Cloud Webhooks were not triggering


My Boron devices publish updates every day, but from Apr 15, particle was not receiving the publish topics from device and hence not triggering the webhook to server. After restarting, today it starts working again, no change in code on Boron etc. Then another device same thing happened on Apr 24, had to restart that too. Why does it happened? Some sort of session expired for devices for MQtt server ? Do i need to periodically restart my devices?

Interestingly device was receiving the data and performing actions like opening relays based on the data published to device from particle API all that time.

Any one does have any clue or encountered this issue?

That looks like the integration log. If you looked at the event log while a device was in this state, does it publish? I suspect the answer is no, but it would still be good to know for sure. Since the event log does not have history, you won't be able to tell what happened in the past, only if it's happening now.

When you trigger things from the cloud side, is it subscribing to events on device, or using functions or variables?

What is the purpose of MQTT? Are you also running a MQTT client in your code? (The Particle cloud uses CoAP, not MQTT.)

It would be very unusual for the device to be able to receive data from the cloud but not be able to publish, because they share the same CoAP data session.

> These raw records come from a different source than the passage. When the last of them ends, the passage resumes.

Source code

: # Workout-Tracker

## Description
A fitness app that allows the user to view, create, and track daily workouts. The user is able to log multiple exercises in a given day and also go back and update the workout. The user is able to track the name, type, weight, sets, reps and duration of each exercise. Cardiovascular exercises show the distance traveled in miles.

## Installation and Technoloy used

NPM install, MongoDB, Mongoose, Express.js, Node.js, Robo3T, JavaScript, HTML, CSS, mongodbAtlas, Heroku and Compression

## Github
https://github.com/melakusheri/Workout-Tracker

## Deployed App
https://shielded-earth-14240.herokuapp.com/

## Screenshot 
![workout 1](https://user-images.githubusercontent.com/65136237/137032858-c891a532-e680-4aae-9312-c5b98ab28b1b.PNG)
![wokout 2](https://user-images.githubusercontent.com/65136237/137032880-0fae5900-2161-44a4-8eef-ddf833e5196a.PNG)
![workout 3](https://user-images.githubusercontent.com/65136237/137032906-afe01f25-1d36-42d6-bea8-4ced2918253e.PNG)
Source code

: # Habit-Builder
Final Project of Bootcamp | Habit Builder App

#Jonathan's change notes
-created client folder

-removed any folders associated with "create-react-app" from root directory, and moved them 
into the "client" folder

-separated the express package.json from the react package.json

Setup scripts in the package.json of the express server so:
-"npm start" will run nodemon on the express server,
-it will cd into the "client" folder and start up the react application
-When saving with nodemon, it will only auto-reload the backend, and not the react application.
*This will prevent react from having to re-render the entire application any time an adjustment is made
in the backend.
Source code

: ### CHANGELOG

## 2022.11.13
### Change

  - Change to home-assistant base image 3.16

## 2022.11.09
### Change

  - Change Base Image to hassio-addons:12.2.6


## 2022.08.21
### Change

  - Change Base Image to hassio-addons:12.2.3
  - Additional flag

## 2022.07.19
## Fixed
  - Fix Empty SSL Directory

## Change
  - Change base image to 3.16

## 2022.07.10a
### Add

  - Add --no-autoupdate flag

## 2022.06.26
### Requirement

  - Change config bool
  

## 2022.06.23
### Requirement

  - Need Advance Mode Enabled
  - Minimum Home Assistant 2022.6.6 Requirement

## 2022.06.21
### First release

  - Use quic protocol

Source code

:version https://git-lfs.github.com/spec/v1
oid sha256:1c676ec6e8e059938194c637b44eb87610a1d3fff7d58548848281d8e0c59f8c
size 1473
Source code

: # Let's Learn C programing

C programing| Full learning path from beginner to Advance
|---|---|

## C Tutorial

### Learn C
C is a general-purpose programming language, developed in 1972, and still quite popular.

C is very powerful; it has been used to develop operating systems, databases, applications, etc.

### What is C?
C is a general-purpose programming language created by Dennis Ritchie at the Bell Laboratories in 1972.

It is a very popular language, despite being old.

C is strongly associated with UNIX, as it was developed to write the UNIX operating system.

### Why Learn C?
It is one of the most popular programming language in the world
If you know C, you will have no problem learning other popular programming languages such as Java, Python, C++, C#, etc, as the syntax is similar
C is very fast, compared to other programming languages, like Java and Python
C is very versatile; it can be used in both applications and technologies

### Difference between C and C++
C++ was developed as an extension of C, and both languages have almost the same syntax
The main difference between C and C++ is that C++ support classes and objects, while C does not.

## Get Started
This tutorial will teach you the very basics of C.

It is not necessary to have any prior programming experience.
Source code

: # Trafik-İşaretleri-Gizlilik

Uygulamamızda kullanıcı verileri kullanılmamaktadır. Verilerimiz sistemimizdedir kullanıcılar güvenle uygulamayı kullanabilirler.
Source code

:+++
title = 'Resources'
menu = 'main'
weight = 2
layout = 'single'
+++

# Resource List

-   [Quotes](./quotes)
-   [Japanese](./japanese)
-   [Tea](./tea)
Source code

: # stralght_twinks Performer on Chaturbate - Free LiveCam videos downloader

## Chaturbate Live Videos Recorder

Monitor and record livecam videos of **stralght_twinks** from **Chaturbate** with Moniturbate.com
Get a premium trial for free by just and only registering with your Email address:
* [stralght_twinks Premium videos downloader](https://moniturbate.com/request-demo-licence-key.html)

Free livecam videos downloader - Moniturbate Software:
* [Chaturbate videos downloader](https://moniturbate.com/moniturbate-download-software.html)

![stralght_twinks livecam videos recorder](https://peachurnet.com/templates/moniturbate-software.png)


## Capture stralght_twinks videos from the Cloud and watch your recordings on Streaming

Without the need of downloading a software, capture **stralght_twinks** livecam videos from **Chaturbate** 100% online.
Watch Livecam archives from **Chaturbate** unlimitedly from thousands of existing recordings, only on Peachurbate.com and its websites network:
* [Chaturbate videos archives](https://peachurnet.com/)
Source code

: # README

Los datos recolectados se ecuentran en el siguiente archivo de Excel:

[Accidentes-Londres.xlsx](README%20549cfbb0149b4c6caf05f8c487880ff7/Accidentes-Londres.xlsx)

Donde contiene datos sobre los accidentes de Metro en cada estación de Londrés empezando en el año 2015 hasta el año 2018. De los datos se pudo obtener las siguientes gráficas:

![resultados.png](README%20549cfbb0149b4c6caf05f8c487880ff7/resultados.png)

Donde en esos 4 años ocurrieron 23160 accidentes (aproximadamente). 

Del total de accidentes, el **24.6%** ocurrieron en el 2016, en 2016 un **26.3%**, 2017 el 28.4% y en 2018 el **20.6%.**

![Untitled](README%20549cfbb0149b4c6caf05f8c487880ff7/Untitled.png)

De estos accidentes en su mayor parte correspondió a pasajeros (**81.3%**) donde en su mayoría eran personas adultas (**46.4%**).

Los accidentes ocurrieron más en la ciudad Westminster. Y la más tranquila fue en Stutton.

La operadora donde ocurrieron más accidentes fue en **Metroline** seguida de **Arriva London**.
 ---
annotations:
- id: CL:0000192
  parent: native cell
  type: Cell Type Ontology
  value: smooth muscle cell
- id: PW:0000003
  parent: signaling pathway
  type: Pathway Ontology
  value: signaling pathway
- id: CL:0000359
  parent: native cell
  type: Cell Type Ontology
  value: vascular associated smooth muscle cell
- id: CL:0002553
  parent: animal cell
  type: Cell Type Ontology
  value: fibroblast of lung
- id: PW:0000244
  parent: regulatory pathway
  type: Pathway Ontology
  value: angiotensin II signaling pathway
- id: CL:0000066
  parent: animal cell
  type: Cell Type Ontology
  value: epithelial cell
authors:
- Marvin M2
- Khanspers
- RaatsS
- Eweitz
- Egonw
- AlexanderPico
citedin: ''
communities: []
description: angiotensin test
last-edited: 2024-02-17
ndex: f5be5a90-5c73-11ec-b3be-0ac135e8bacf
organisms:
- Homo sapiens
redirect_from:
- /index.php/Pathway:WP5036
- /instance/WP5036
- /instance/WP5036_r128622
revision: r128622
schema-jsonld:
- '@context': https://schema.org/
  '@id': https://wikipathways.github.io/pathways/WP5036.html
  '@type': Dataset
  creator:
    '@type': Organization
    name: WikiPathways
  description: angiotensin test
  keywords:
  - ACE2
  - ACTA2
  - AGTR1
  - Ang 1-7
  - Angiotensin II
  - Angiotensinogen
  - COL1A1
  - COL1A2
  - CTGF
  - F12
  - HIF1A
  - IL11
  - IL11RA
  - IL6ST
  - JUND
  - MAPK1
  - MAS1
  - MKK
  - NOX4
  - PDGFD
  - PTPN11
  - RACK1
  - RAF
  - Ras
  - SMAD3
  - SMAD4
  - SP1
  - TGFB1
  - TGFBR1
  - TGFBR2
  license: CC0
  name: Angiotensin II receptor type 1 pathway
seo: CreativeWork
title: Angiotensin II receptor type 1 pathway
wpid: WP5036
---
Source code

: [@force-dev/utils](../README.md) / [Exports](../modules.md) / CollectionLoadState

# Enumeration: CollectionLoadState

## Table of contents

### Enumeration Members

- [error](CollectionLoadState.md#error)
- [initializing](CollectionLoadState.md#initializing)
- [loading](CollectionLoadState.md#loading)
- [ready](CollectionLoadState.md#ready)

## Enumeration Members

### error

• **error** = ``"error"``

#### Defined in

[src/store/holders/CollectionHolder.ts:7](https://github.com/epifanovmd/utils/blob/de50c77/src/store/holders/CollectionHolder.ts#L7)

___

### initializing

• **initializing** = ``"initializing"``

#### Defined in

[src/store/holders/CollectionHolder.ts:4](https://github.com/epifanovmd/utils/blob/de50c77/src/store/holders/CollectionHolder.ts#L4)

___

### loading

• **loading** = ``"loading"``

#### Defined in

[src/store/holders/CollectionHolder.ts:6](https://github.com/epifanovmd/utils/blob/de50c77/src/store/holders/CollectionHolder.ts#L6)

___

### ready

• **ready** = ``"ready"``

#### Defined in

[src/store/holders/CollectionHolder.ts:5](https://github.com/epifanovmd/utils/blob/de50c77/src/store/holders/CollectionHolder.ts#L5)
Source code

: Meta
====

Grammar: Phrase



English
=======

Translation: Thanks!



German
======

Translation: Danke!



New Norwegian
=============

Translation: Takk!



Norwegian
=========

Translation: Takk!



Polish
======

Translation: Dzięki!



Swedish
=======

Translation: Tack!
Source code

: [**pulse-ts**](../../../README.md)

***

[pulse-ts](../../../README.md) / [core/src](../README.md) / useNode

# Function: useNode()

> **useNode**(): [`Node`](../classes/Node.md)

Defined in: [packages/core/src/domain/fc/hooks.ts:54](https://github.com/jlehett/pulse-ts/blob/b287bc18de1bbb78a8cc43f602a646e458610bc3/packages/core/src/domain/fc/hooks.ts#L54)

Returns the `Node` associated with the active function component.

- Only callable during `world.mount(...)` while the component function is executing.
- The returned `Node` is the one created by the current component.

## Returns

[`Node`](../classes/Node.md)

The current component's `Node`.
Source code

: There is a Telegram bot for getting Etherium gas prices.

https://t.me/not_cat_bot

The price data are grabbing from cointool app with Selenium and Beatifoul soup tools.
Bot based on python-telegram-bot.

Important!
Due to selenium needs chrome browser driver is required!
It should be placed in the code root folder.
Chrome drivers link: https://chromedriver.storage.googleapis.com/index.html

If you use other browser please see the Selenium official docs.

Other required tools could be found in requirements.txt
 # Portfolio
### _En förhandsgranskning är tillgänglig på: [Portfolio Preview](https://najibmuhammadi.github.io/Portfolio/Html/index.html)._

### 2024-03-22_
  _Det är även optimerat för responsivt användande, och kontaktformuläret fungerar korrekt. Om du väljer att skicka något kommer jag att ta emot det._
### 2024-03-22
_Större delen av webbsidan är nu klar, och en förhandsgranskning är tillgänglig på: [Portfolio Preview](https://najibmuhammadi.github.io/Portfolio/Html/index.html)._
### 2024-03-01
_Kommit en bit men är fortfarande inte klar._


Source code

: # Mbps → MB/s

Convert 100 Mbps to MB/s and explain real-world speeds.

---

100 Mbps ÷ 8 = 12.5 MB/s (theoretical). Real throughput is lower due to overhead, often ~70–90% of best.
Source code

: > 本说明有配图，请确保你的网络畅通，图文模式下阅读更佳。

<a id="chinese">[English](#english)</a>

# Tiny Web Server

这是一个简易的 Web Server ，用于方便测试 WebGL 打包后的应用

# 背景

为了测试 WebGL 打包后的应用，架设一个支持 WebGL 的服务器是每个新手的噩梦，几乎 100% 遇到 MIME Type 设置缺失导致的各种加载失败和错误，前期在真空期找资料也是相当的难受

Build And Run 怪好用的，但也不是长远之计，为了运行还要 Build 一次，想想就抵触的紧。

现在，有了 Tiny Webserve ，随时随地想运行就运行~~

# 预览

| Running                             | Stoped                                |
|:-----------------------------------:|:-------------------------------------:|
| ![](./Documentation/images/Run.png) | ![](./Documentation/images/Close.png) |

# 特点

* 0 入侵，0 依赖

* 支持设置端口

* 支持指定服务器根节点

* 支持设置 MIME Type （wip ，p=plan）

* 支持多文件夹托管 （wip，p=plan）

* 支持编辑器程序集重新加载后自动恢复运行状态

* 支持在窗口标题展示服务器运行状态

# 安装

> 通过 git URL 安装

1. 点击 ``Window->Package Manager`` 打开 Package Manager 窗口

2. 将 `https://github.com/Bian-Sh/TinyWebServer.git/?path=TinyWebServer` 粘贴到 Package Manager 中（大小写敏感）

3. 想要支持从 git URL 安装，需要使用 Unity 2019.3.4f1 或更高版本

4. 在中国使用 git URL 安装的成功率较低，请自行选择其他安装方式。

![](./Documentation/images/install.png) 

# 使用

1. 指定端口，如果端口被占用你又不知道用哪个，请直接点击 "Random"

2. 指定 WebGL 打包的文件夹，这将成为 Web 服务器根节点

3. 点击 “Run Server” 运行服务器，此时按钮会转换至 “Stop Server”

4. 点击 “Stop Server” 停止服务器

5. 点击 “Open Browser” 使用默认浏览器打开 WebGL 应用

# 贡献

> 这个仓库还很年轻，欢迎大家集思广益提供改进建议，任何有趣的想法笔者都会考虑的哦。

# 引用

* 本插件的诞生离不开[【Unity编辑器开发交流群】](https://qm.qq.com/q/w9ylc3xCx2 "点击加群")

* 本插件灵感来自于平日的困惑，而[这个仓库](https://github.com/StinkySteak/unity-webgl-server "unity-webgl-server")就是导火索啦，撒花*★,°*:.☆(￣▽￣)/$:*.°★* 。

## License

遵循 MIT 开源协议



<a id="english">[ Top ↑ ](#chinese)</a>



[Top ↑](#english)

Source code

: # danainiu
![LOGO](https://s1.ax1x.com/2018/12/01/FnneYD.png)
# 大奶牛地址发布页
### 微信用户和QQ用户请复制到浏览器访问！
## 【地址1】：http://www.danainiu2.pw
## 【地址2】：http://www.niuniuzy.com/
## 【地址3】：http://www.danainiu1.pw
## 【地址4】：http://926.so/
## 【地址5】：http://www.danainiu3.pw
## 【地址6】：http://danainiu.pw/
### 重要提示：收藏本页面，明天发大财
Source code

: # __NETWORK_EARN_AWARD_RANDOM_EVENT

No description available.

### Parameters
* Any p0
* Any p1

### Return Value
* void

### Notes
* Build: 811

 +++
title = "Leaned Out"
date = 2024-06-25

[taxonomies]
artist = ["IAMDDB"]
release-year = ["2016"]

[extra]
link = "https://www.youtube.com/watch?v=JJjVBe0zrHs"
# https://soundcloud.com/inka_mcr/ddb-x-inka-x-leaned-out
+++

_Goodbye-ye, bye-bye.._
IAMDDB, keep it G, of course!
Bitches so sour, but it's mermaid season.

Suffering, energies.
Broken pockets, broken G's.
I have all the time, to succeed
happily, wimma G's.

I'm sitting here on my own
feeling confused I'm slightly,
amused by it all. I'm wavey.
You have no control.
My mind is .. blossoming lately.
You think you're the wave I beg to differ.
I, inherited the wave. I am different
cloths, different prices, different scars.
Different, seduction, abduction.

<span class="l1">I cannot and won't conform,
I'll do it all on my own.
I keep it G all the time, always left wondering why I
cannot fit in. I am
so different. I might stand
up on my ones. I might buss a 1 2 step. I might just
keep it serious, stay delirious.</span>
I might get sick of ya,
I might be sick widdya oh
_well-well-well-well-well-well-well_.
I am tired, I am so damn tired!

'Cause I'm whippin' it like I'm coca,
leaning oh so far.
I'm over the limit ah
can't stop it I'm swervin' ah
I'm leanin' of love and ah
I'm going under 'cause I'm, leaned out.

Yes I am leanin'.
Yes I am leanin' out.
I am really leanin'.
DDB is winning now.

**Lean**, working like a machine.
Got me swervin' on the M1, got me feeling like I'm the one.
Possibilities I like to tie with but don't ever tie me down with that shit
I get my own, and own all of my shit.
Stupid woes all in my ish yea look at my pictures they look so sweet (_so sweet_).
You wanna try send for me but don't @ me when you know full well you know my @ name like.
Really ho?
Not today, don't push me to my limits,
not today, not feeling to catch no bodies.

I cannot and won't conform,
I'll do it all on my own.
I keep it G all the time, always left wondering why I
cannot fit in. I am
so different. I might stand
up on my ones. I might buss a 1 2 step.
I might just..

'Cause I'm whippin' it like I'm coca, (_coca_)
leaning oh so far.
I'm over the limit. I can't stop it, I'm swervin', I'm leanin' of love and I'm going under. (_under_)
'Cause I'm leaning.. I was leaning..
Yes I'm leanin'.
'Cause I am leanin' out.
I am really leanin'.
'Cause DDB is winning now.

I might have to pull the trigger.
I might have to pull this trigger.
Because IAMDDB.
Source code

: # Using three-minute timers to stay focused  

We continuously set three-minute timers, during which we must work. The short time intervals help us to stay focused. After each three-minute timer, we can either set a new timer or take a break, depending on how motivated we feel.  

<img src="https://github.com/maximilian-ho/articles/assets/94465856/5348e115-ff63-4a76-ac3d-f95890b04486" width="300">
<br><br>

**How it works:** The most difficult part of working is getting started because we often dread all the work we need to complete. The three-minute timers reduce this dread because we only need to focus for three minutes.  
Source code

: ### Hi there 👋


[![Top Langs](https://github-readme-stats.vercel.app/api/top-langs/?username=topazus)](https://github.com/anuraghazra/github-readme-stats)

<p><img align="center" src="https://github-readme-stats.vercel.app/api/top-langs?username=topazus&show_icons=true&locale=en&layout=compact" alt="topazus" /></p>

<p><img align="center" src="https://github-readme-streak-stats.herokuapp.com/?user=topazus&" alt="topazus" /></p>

I can't say it's impossible, but it would be very unlikely.

You don't need to periodically reset your device, but I often do have mine automatically reset once a week. This is mainly to deal with accidental memory leaks or heap fragmentation, which could cause your firmware or Device OS to behave unexpectedly if the device ran out of memory.

One thing that can prevent publishing is a bug causing it to exceed the rate limit. If this occurs, all of the publishes will be discarded. One case where this can occur is if you miscalculate your publish interval by using millis() but not using the form millis() - lastTime >= interval. If you try to remember the next time instead of the last time, when the millis() counter rolls over after 49 days, the logic fails and the device will attempt to publish on every check, and typically get rate limited.

You should also check the device vitals for devices in this state to see if there are unusually high error counts.

I was able to open and close relays. But the relay status, battery status or any kind of publish was not happening. Ping to device was working so i thought there may be issue on my end but could not find it. This is the first time i encountered this in years.

For rate limit control i do this
if( millis()>nextPublish)
{ nextPublish=millis()+1000;
publish }

I guess we found the issue, Thanks @rickkas7 .This will fail on role over.